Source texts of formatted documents
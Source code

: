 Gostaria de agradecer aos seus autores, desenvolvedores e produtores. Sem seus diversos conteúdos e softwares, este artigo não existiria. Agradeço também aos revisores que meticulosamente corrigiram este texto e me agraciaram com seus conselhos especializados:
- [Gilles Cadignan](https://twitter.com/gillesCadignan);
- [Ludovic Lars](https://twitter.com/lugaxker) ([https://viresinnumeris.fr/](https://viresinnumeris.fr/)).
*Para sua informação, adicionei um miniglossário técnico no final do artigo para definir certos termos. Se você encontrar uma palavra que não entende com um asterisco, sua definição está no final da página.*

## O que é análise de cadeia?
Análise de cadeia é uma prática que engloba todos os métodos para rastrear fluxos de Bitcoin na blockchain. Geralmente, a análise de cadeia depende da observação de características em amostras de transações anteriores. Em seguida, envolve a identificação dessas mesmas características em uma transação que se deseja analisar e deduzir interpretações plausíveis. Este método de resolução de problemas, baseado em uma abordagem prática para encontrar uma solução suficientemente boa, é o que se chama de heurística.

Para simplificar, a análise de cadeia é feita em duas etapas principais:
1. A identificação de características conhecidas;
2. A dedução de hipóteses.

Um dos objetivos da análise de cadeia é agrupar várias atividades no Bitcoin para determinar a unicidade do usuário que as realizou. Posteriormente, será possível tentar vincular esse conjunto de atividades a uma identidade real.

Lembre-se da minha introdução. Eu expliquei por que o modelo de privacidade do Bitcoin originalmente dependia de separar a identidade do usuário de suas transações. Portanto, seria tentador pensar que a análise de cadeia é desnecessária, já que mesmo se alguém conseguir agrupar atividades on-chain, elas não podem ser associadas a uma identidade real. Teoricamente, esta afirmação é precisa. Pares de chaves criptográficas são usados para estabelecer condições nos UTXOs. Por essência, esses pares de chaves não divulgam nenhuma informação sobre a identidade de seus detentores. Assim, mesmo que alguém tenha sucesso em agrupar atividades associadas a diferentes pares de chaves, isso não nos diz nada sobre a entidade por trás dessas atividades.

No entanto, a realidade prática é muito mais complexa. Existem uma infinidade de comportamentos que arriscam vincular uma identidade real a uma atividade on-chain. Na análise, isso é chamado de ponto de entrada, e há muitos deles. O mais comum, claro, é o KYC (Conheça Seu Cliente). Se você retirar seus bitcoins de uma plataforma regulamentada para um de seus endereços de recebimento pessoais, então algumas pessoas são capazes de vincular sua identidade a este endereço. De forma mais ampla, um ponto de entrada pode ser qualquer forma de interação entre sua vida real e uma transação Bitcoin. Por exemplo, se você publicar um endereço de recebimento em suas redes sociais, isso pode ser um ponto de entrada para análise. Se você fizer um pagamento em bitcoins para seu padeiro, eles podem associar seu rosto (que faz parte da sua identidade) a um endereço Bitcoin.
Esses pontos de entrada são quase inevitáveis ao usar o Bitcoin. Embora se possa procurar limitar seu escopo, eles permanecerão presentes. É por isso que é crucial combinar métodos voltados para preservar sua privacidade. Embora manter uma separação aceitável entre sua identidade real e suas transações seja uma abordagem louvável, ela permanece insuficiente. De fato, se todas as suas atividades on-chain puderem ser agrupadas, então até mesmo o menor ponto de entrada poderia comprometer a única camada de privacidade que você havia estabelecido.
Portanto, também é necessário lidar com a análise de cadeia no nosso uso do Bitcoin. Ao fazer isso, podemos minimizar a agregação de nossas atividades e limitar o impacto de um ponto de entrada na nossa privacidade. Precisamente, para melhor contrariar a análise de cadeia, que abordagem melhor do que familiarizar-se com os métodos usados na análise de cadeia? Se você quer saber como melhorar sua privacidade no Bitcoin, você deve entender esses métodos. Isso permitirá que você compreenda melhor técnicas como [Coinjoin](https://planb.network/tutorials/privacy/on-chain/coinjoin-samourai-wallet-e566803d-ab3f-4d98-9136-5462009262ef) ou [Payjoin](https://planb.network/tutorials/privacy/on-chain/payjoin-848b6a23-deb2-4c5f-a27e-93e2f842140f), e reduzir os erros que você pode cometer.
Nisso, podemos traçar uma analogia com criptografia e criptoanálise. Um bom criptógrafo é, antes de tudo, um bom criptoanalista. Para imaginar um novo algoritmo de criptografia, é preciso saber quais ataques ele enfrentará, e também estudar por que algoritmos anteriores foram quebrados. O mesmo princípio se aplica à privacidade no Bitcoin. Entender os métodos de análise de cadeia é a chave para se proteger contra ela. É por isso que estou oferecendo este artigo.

> _Task directions_
Retype all the data, keeping every character the same.

> _Answer to this exercise_
Source code

: Gostaria de agradecer aos seus autores, desenvolvedores e produtores. Sem seus diversos conteúdos e softwares, este artigo não existiria. Agradeço também aos revisores que meticulosamente corrigiram este texto e me agraciaram com seus conselhos especializados:
- [Gilles Cadignan](https://twitter.com/gillesCadignan);
- [Ludovic Lars](https://twitter.com/lugaxker) ([https://viresinnumeris.fr/](https://viresinnumeris.fr/)).
*Para sua informação, adicionei um miniglossário técnico no final do artigo para definir certos termos. Se você encontrar uma palavra que não entende com um asterisco, sua definição está no final da página.*

## O que é análise de cadeia?
Análise de cadeia é uma prática que engloba todos os métodos para rastrear fluxos de Bitcoin na blockchain. Geralmente, a análise de cadeia depende da observação de características em amostras de transações anteriores. Em seguida, envolve a identificação dessas mesmas características em uma transação que se deseja analisar e deduzir interpretações plausíveis. Este método de resolução de problemas, baseado em uma abordagem prática para encontrar uma solução suficientemente boa, é o que se chama de heurística.

Para simplificar, a análise de cadeia é feita em duas etapas principais:
1. A identificação de características conhecidas;
2. A dedução de hipóteses.

Um dos objetivos da análise de cadeia é agrupar várias atividades no Bitcoin para determinar a unicidade do usuário que as realizou. Posteriormente, será possível tentar vincular esse conjunto de atividades a uma identidade real.

Lembre-se da minha introdução. Eu expliquei por que o modelo de privacidade do Bitcoin originalmente dependia de separar a identidade do usuário de suas transações. Portanto, seria tentador pensar que a análise de cadeia é desnecessária, já que mesmo se alguém conseguir agrupar atividades on-chain, elas não podem ser associadas a uma identidade real. Teoricamente, esta afirmação é precisa. Pares de chaves criptográficas são usados para estabelecer condições nos UTXOs. Por essência, esses pares de chaves não divulgam nenhuma informação sobre a identidade de seus detentores. Assim, mesmo que alguém tenha sucesso em agrupar atividades associadas a diferentes pares de chaves, isso não nos diz nada sobre a entidade por trás dessas atividades.

No entanto, a realidade prática é muito mais complexa. Existem uma infinidade de comportamentos que arriscam vincular uma identidade real a uma atividade on-chain. Na análise, isso é chamado de ponto de entrada, e há muitos deles. O mais comum, claro, é o KYC (Conheça Seu Cliente). Se você retirar seus bitcoins de uma plataforma regulamentada para um de seus endereços de recebimento pessoais, então algumas pessoas são capazes de vincular sua identidade a este endereço. De forma mais ampla, um ponto de entrada pode ser qualquer forma de interação entre sua vida real e uma transação Bitcoin. Por exemplo, se você publicar um endereço de recebimento em suas redes sociais, isso pode ser um ponto de entrada para análise. Se você fizer um pagamento em bitcoins para seu padeiro, eles podem associar seu rosto (que faz parte da sua identidade) a um endereço Bitcoin.
Esses pontos de entrada são quase inevitáveis ao usar o Bitcoin. Embora se possa procurar limitar seu escopo, eles permanecerão presentes. É por isso que é crucial combinar métodos voltados para preservar sua privacidade. Embora manter uma separação aceitável entre sua identidade real e suas transações seja uma abordagem louvável, ela permanece insuficiente. De fato, se todas as suas atividades on-chain puderem ser agrupadas, então até mesmo o menor ponto de entrada poderia comprometer a única camada de privacidade que você havia estabelecido.
Portanto, também é necessário lidar com a análise de cadeia no nosso uso do Bitcoin. Ao fazer isso, podemos minimizar a agregação de nossas atividades e limitar o impacto de um ponto de entrada na nossa privacidade. Precisamente, para melhor contrariar a análise de cadeia, que abordagem melhor do que familiarizar-se com os métodos usados na análise de cadeia? Se você quer saber como melhorar sua privacidade no Bitcoin, você deve entender esses métodos. Isso permitirá que você compreenda melhor técnicas como [Coinjoin](https://planb.network/tutorials/privacy/on-chain/coinjoin-samourai-wallet-e566803d-ab3f-4d98-9136-5462009262ef) ou [Payjoin](https://planb.network/tutorials/privacy/on-chain/payjoin-848b6a23-deb2-4c5f-a27e-93e2f842140f), e reduzir os erros que você pode cometer.
Nisso, podemos traçar uma analogia com criptografia e criptoanálise. Um bom criptógrafo é, antes de tudo, um bom criptoanalista. Para imaginar um novo algoritmo de criptografia, é preciso saber quais ataques ele enfrentará, e também estudar por que algoritmos anteriores foram quebrados. O mesmo princípio se aplica à privacidade no Bitcoin. Entender os métodos de análise de cadeia é a chave para se proteger contra ela. É por isso que estou oferecendo este artigo.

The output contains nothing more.